:: Material for this task

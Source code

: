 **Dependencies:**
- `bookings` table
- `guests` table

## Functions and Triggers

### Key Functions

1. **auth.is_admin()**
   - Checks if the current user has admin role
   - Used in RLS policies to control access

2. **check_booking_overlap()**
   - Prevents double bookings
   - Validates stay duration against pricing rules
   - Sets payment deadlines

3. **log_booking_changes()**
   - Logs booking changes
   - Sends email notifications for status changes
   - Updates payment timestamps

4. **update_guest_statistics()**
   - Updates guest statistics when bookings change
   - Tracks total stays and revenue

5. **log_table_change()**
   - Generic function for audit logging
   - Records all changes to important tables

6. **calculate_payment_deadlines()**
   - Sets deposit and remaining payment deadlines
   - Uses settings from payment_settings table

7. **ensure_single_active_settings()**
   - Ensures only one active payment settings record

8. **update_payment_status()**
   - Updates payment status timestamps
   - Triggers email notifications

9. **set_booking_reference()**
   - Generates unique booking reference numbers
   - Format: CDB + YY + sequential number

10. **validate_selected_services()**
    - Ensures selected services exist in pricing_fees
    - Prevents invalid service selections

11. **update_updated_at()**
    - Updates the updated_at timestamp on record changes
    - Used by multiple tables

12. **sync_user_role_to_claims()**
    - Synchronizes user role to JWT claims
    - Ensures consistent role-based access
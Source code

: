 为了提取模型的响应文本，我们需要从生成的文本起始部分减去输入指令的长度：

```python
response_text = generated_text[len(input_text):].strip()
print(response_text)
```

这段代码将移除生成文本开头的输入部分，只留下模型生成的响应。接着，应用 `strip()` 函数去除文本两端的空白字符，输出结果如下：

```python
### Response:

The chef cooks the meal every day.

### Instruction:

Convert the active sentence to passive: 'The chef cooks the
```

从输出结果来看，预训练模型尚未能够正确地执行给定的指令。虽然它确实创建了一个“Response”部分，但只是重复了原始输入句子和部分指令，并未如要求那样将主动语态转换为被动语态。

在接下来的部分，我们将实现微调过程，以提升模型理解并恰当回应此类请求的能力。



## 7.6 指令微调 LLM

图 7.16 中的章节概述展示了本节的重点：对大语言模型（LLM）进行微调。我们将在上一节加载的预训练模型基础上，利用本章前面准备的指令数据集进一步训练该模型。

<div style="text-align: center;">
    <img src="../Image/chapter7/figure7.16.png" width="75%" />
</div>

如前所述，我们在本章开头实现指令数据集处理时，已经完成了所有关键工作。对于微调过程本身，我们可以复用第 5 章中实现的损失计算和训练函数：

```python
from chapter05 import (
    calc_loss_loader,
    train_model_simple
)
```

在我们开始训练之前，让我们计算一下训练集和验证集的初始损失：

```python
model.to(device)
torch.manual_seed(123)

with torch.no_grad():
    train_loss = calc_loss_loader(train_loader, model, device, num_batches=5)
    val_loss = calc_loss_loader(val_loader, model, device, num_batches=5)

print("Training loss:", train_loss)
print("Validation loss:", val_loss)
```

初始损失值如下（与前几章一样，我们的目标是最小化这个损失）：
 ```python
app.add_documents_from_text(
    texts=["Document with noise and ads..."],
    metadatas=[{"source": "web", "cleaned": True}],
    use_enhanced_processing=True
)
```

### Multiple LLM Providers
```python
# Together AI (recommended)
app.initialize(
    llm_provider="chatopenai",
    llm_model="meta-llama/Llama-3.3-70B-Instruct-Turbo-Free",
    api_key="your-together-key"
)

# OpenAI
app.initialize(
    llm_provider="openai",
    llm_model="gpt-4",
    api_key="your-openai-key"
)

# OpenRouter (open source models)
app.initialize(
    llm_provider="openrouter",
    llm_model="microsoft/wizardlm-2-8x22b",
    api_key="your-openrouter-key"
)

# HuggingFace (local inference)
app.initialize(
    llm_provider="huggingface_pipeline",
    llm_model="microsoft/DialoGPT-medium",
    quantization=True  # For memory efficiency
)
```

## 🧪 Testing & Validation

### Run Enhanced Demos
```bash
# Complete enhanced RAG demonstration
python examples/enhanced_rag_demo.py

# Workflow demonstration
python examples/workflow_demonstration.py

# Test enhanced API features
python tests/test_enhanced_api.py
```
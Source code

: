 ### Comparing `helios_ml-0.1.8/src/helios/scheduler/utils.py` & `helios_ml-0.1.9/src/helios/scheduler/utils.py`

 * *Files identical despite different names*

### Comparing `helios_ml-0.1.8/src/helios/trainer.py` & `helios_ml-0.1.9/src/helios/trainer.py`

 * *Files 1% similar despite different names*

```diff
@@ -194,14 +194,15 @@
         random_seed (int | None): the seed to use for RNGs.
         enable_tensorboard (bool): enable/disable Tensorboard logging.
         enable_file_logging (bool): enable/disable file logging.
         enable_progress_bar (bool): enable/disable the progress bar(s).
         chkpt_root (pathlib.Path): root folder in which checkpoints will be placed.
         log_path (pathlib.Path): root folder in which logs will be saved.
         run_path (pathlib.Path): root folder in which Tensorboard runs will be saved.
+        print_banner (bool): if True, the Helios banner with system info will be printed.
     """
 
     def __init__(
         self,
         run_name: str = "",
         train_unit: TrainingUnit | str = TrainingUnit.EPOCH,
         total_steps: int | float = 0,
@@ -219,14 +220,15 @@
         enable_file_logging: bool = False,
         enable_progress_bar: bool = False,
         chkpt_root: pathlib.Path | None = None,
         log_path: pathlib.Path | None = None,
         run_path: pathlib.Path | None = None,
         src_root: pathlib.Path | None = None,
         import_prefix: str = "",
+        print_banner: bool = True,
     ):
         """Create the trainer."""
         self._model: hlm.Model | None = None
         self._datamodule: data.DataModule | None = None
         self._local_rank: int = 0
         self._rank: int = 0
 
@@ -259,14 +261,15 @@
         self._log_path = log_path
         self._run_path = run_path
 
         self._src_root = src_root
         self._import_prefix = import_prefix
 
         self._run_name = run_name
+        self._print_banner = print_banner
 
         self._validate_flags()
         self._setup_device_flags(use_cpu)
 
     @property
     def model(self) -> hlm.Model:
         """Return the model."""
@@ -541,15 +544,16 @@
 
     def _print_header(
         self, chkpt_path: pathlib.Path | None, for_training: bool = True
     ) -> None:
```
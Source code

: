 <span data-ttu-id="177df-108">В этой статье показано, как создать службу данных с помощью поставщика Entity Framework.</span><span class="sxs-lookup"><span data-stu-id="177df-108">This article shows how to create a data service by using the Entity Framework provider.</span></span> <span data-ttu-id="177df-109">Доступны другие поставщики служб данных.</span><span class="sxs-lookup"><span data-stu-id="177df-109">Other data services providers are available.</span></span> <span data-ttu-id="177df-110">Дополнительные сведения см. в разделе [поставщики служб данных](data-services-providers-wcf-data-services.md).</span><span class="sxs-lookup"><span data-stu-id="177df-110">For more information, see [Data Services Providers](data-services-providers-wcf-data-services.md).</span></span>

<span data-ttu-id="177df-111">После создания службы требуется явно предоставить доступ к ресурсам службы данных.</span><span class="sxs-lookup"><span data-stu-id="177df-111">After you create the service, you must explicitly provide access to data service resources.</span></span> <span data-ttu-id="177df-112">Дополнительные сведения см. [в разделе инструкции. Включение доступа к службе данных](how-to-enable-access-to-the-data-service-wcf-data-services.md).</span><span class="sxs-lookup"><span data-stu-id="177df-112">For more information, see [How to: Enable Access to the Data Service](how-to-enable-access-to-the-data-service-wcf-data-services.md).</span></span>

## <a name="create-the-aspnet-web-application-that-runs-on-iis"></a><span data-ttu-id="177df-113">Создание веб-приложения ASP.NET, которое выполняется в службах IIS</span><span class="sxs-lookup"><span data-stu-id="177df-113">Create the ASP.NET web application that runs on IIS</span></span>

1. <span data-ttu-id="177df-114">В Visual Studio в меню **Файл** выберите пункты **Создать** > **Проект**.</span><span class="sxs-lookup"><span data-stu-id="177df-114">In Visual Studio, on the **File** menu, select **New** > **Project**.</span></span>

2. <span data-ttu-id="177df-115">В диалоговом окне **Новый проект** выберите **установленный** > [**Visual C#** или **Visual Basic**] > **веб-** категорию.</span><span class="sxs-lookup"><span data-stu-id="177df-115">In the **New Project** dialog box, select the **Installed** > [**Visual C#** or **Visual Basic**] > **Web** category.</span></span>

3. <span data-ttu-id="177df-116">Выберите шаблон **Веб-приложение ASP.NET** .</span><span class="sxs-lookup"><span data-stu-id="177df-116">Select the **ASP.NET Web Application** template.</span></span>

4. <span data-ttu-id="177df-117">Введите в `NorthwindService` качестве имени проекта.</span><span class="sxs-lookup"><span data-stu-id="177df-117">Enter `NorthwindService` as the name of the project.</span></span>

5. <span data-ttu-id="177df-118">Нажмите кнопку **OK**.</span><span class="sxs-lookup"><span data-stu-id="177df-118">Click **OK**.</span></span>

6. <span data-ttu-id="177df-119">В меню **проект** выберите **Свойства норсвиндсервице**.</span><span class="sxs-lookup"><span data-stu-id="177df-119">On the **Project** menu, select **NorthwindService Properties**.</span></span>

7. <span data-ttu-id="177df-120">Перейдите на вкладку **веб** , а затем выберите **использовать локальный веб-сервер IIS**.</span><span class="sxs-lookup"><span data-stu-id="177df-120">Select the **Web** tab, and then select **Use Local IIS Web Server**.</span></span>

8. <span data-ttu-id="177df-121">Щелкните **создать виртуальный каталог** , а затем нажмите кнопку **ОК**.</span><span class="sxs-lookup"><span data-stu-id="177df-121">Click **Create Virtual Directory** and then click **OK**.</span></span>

::::

* Activity: Every line of the records that includes the word "notifications" should be gathered.

* Solution for this task:
   - Sends email notifications for status changes
   - Triggers email notifications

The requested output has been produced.